Payment infrastructures - do we care enough about their risks?
This week I attended one of The Financial Services Club events in London - a debate on whether payments infrastructure risk has been largely forgotten. The debate's outcome was "no, it hasn't been", but the discussion raised some interesting points and provided a lot more colour to the answer.
The general consensus was that operational risks are well understood and mostly well managed. At least in the UK, the interbank infrastructures for BACS, CHAPS and Faster Payments schemes are very resilient with glitch events extremely rare. The very fact that the payments infrastructure works so well can lead to complacency and the impression that the risks they pose might be forgotten.
Layered resiliency is certainly one way of managing business continuity risk; the other is to have multiple providers with easy interchangeability between them - currently, that's not the case in the UK, as the schemes are too different to just simply redirect say BACS traffic to Faster Payments infrastructure and vice versa. Could and should these schemes converge going forward?
On the other hand, liquidity risk certainly can generate shocks in the system. Do banks know how to manage counterparty risk from the operational perspective? What happens if one party cannot settle intraday? How do you know if and when to pay out? In crisis situation, is straight through processing (STP) really that good or would you rather approve outgoing payments manually?
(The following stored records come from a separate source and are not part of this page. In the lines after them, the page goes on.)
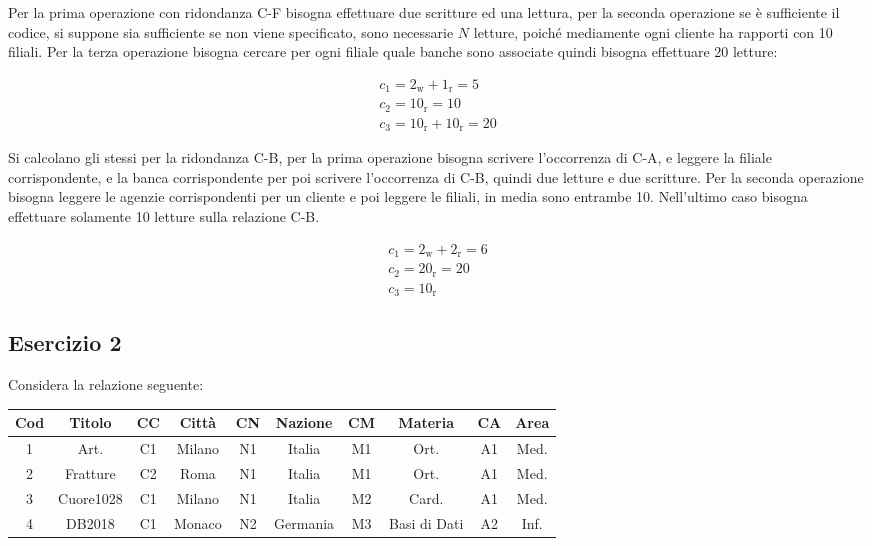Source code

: \documentclass{article}
\numberwithin{equation}{subsection}
\begin{document}

Per la prima operazione con ridondanza C-F bisogna effettuare due scritture ed una lettura, per la seconda operazione se è sufficiente il codice, si suppone sia 
sufficiente se non viene specificato, sono necessarie $N$ letture, poiché mediamente ogni cliente ha rapporti con 10 filiali. Per la terza operazione bisogna 
cercare per ogni filiale quale banche sono associate quindi bisogna effettuare 20 letture:

\begin{gather*}
    c_1=2_\text{w}+1_\text{r}=5\\
    c_2=10_\text{r}=10\\
    c_3=10_\text{r}+10_\text{r}=20
\end{gather*}

Si calcolano gli stessi per la ridondanza C-B, per la prima operazione bisogna scrivere l'occorrenza di C-A, e leggere la filiale corrispondente, e la banca corrispondente 
per poi scrivere l'occorrenza di C-B, quindi due letture e due scritture. Per la seconda operazione bisogna leggere le agenzie corrispondenti per un cliente e poi leggere 
le filiali, in media sono entrambe 10. Nell'ultimo caso bisogna effettuare solamente 10 letture sulla relazione C-B. 

\begin{gather*}
    c_1=2_\text{w}+2_\text{r}=6\\
    c_2=20_\text{r}=20\\
    c_3=10_\text{r}
\end{gather*}


\subsection{Esercizio 2}

Considera la relazione seguente:

\begin{center}
    \begin{tabular}{|c|c|c|c|c|c|c|c|c|c|}
        \hline
        Cod & Titolo & CC & Città & CN & Nazione & CM & Materia & CA & Area\\
        \hline
        1 & Art. & C1 & Milano & N1 & Italia & M1&Ort.&A1&Med.\\
        \hline
        2&Fratture&C2&Roma&N1&Italia&M1&Ort.&A1&Med.\\\hline
        3&Cuore1028&C1&Milano&N1&Italia&M2&Card.&A1&Med.\\\hline
        4&DB2018&C1&Monaco&N2&Germania&M3&Basi di Dati&A2&Inf.\\\hline
    \end{tabular}
\end{center}
\end{document}
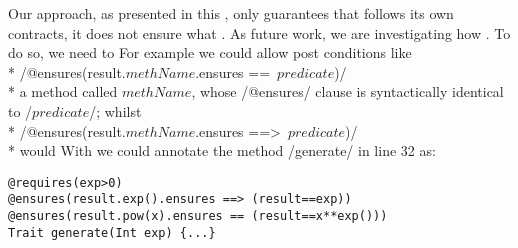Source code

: Our approach, as presented in this , only guarantees that  follows its own contracts, it does
not  ensure what . As future work, we are investigating how  .
To do so, we need to 
For example we could allow post conditions like\\*
/@ensures(result.$\mathit{methName}$.ensures ==\ $\mathit{predicate}$)/ \\*
a method
called $\mathit{methName}$, whose /@ensures/ clause is syntactically identical to  /$predicate$/; whilst
\\*
/@ensures(result.$\mathit{methName}$.ensures ==>\ $\mathit{predicate}$)/
\\*
would 
With  we could annotate the method /generate/ in line 32  as:
\begin{lstlisting}
@requires(exp>0)
@ensures(result.exp().ensures ==> (result==exp))
@ensures(result.pow(x).ensures == (result==x**exp()))
Trait generate(Int exp) {...}
\end{lstlisting}

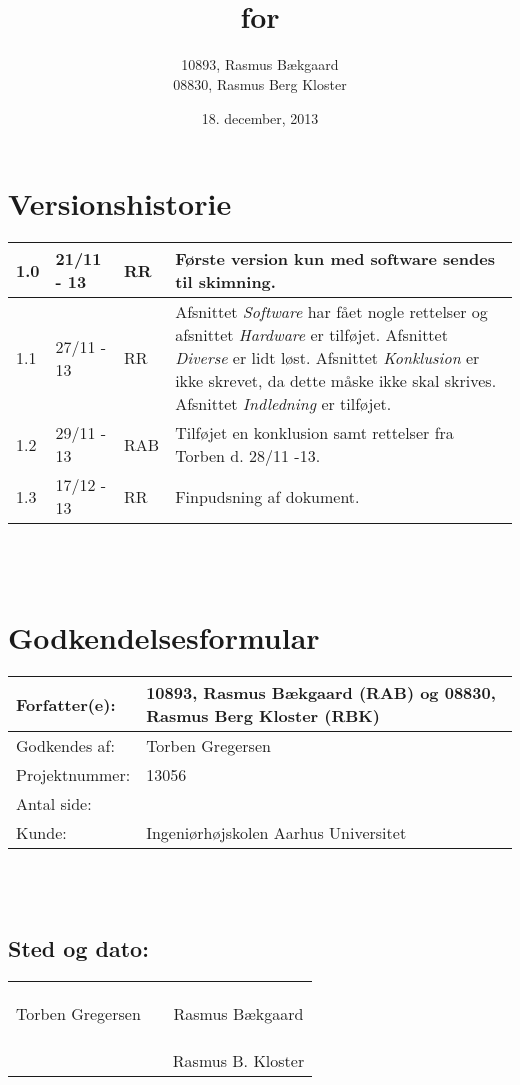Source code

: \documentclass[oneside, 12pt]{memoir}
\title{\DocumentType \\ for \\ \ProjectName}
\date{18. december, 2013}
\author{10893, Rasmus Bækgaard\\08830, Rasmus Berg Kloster}
\begin{document}
\begin{titlingpage}
  \maketitle
\end{titlingpage}


\section*{Versionshistorie}
\begin{tabular}{p{}|p{}|p{}|p{}}
\hline 
1.0 & 21/11 - 13 & RR & Første version kun med software sendes til skimning.
\\ \hline
1.1 & 27/11 - 13 & RR & Afsnittet \textit{Software} har fået nogle rettelser og afsnittet \textit{Hardware} er tilføjet. Afsnittet \textit{Diverse} er lidt løst.
Afsnittet \textit{Konklusion} er ikke skrevet, da dette måske ikke skal skrives.
Afsnittet \textit{Indledning} er tilføjet.
\\ \hline
1.2 & 29/11 - 13 & RAB & Tilføjet en konklusion samt rettelser fra Torben d. 28/11 -13.\\
1.3 & 17/12 - 13 & RR & Finpudsning af dokument. \\ \hline
\end{tabular} 
\\
\\
\section*{Godkendelsesformular}
\begin{tabular}{p{}|p{}}
\hline 
Forfatter(e): & 10893, Rasmus Bækgaard (RAB) og 08830, Rasmus Berg Kloster (RBK)\\ 
\hline 
Godkendes af: & Torben Gregersen \\ 
\hline
Projektnummer: & 13056\\
\hline
Antal side: & \pageref{LastPage} \\
\hline 
Kunde: & Ingeniørhøjskolen Aarhus Universitet \\
\hline
\end{tabular} 
\\
\\
\subsection*{Sted og dato:}
\begin{tabular}{c p{} c}
&& \\
&& \\
\underline{\qquad \qquad \qquad \qquad \qquad \qquad \qquad} & \qquad & \underline{\qquad \qquad \qquad \qquad \qquad \qquad \qquad}  \\ 
Torben Gregersen & & Rasmus Bækgaard \\ \\\\
&&  \underline{\qquad \qquad \qquad \qquad \qquad \qquad \qquad}  \\
& & Rasmus B. Kloster
\end{tabular} 
\end{document}
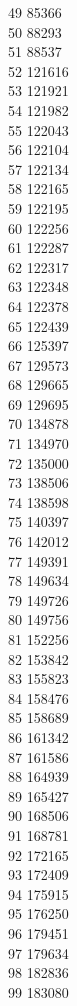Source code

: { 49	85366 \\
 50	88293 \\
 51	88537 \\
 52	121616 \\
 53	121921 \\
 54	121982 \\
 55	122043 \\
 56	122104 \\
 57	122134 \\
 58	122165 \\
 59	122195 \\
 60	122256 \\
 61	122287 \\
 62	122317 \\
 63	122348 \\
 64	122378 \\
 65	122439 \\
 66	125397 \\
 67	129573 \\
 68	129665 \\
 69	129695 \\
 70	134878 \\
 71	134970 \\
 72	135000 \\
 73	138506 \\
 74	138598 \\
 75	140397 \\
 76	142012 \\
 77	149391 \\
 78	149634 \\
 79	149726 \\
 80	149756 \\
 81	152256 \\
 82	153842 \\
 83	155823 \\
 84	158476 \\
 85	158689 \\
 86	161342 \\
 87	161586 \\
 88	164939 \\
 89	165427 \\
 90	168506 \\
 91	168781 \\
 92	172165 \\
 93	172409 \\
 94	175915 \\
 95	176250 \\
 96	179451 \\
 97	179634 \\
 98	182836 \\
 99	183080 \\
}
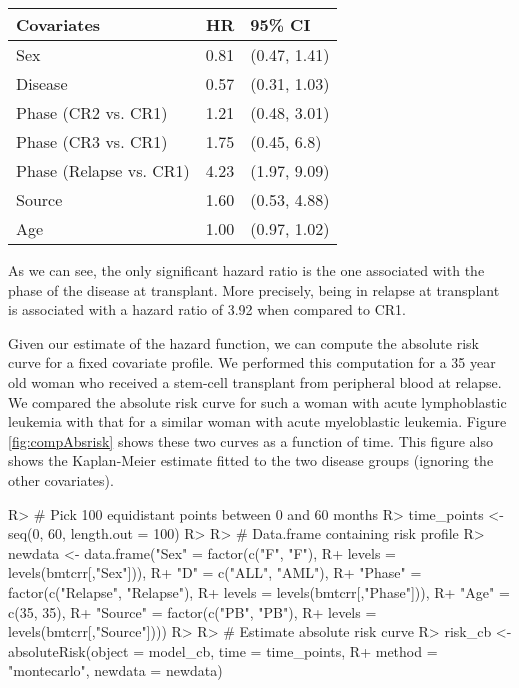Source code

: \documentclass[article]{jss}
\begin{document}
\begin{CodeChunk}

\begin{tabular}{l|r|l}
\hline
Covariates & HR & 95\% CI\\
\hline
Sex & 0.81 & (0.47, 1.41)\\
\hline
Disease & 0.57 & (0.31, 1.03)\\
\hline
Phase (CR2 vs. CR1) & 1.21 & (0.48, 3.01)\\
\hline
Phase (CR3 vs. CR1) & 1.75 & (0.45, 6.8)\\
\hline
Phase (Relapse vs. CR1) & 4.23 & (1.97, 9.09)\\
\hline
Source & 1.60 & (0.53, 4.88)\\
\hline
Age & 1.00 & (0.97, 1.02)\\
\hline
\end{tabular}

\end{CodeChunk}

As we can see, the only significant hazard ratio is the one associated
with the phase of the disease at transplant. More precisely, being in
relapse at transplant is associated with a hazard ratio of 3.92 when
compared to CR1.

Given our estimate of the hazard function, we can compute the absolute
risk curve for a fixed covariate profile. We performed this computation
for a 35 year old woman who received a stem-cell transplant from
peripheral blood at relapse. We compared the absolute risk curve for
such a woman with acute lymphoblastic leukemia with that for a similar
woman with acute myeloblastic leukemia. Figure \ref{fig:compAbsrisk}
shows these two curves as a function of time. This figure also shows the
Kaplan-Meier estimate fitted to the two disease groups (ignoring the
other covariates).

\begin{CodeChunk}

\begin{CodeInput}
R> # Pick 100 equidistant points between 0 and 60 months
R> time_points <- seq(0, 60, length.out = 100)
R> 
R> # Data.frame containing risk profile
R> newdata <- data.frame("Sex" = factor(c("F", "F"), 
R+                                      levels = levels(bmtcrr[,"Sex"])),
R+                       "D" = c("ALL", "AML"),
R+                       "Phase" = factor(c("Relapse", "Relapse"), 
R+                                        levels = levels(bmtcrr[,"Phase"])),
R+                       "Age" = c(35, 35),
R+                       "Source" = factor(c("PB", "PB"), 
R+                                         levels = levels(bmtcrr[,"Source"])))
R> 
R> # Estimate absolute risk curve
R> risk_cb <- absoluteRisk(object = model_cb, time = time_points,
R+                         method = "montecarlo", newdata = newdata)
\end{CodeInput}
\end{CodeChunk}
\end{document}
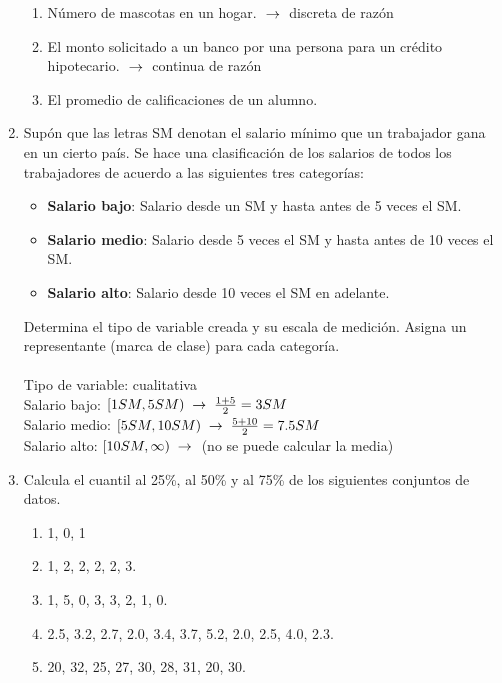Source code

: \documentclass[11pt,a4paper]{report}
\begin{document}
\begin{enumerate}
\begin{enumerate}
    \item Número de mascotas en un hogar. $\hspace{0.1cm} \rightarrow \hspace{0.1cm} $ discreta de razón
    \item El monto solicitado a un banco por una persona para un crédito hipotecario. $\hspace{0.1cm} \rightarrow \hspace{0.1cm} $ continua de razón
    \item El promedio de calificaciones de un alumno. 
\end{enumerate}

\item Supón que las letras SM denotan el salario mínimo que un trabajador gana en un cierto país. Se hace una clasificación de los salarios de todos los trabajadores de acuerdo a las siguientes tres categorías:
    
    \begin{itemize}
        \item \textbf{Salario bajo}: Salario desde un SM y hasta antes de 5 veces el SM.
        \item \textbf{Salario medio}: Salario desde 5 veces el SM y hasta antes de 10 veces el SM.
        \item \textbf{Salario alto}: Salario desde 10 veces el SM en adelante.
    \end{itemize}

    Determina el tipo de variable creada y su escala de medición. Asigna un representante (marca de clase) para cada categoría. \\ \\
    Tipo de variable: cualitativa \\
    Salario bajo: $[1 SM, 5 SM) \hspace{0.1cm} \rightarrow \hspace{0.1cm} \frac{1+5}{2}=3 SM$ \\
    Salario medio: $[5 SM, 10 SM) \hspace{0.1cm} \rightarrow \hspace{0.1cm} \frac{5+10}{2}=7.5 SM$   \\
    Salario alto: $[10 SM, \infty) \hspace{0.1cm} \rightarrow \hspace{0.1cm}$ (no se puede calcular la media)


\item Calcula el cuantil al 25\%, al 50\% y al 75\% de los siguientes conjuntos de
datos.
\begin{enumerate}
    \item 1, 0, 1
    \item  1, 2, 2, 2, 2, 3.
    \item 1, 5, 0, 3, 3, 2, 1, 0.
    \item 2.5, 3.2, 2.7, 2.0, 3.4, 3.7, 5.2, 2.0, 2.5, 4.0, 2.3.
    \item 20, 32, 25, 27, 30, 28, 31, 20, 30.
\end{enumerate}


\end{enumerate}
\end{document}
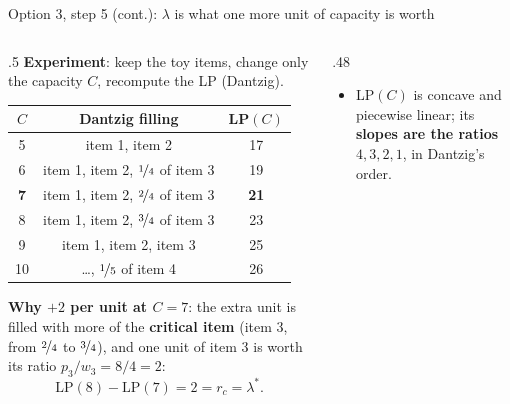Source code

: \documentclass[aspectratio=169,11pt]{beamer}
\begin{document}
\begin{frame}{Option 3, step 5 (cont.): $\lambda$ is what one more unit of capacity is worth}
\scriptsize
\begin{columns}[T]
\begin{column}{.5\textwidth}
\textbf{Experiment}: keep the toy items, change only the capacity $C$, recompute the LP (Dantzig).
\begin{center}
\begin{tabular}{ccc}\toprule
$C$ & Dantzig filling & LP$(C)$\\\midrule
5 & item 1, item 2 & 17\\
6 & item 1, item 2, $\nicefrac14$ of item 3 & 19\\
\textbf{7} & item 1, item 2, $\nicefrac24$ of item 3 & \textbf{21}\\
8 & item 1, item 2, $\nicefrac34$ of item 3 & 23\\
9 & item 1, item 2, item 3 & 25\\
10 & \dots, $\nicefrac15$ of item 4 & 26\\\bottomrule
\end{tabular}
\end{center}
\textbf{Why $+2$ per unit at $C = 7$}: the extra unit is filled with more of the \textbf{critical item} (item 3, from
$\nicefrac24$ to $\nicefrac34$), and one unit of item 3 is worth its ratio $p_3/w_3 = 8/4 = 2$:
\[
\text{LP}(8) - \text{LP}(7) = 2 = r_c = \lambda^{*}.
\]
\end{column}
\begin{column}{.48\textwidth}
\centering
{}
\begin{itemize}\setlength\itemsep{1pt}
\item LP$(C)$ is concave and piecewise linear; its \textbf{slopes are the ratios} $4, 3, 2, 1$, in Dantzig's order.

\end{itemize}
\end{column}
\end{columns}
\end{frame}
\end{document}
Again, the participants were confident that banks would know what to do, but all agreed that many of them would rely on individual rather than institutional knowledge, i.e. on those deeply experienced people that all banks have somewhere deep in their payments and risk departments. But will this enough to satisfy FSA and other regulators? Banks have to take stress testing seriously and put their payments infrastructures through challenging but realistic scenarios to increase confidence in the whole system.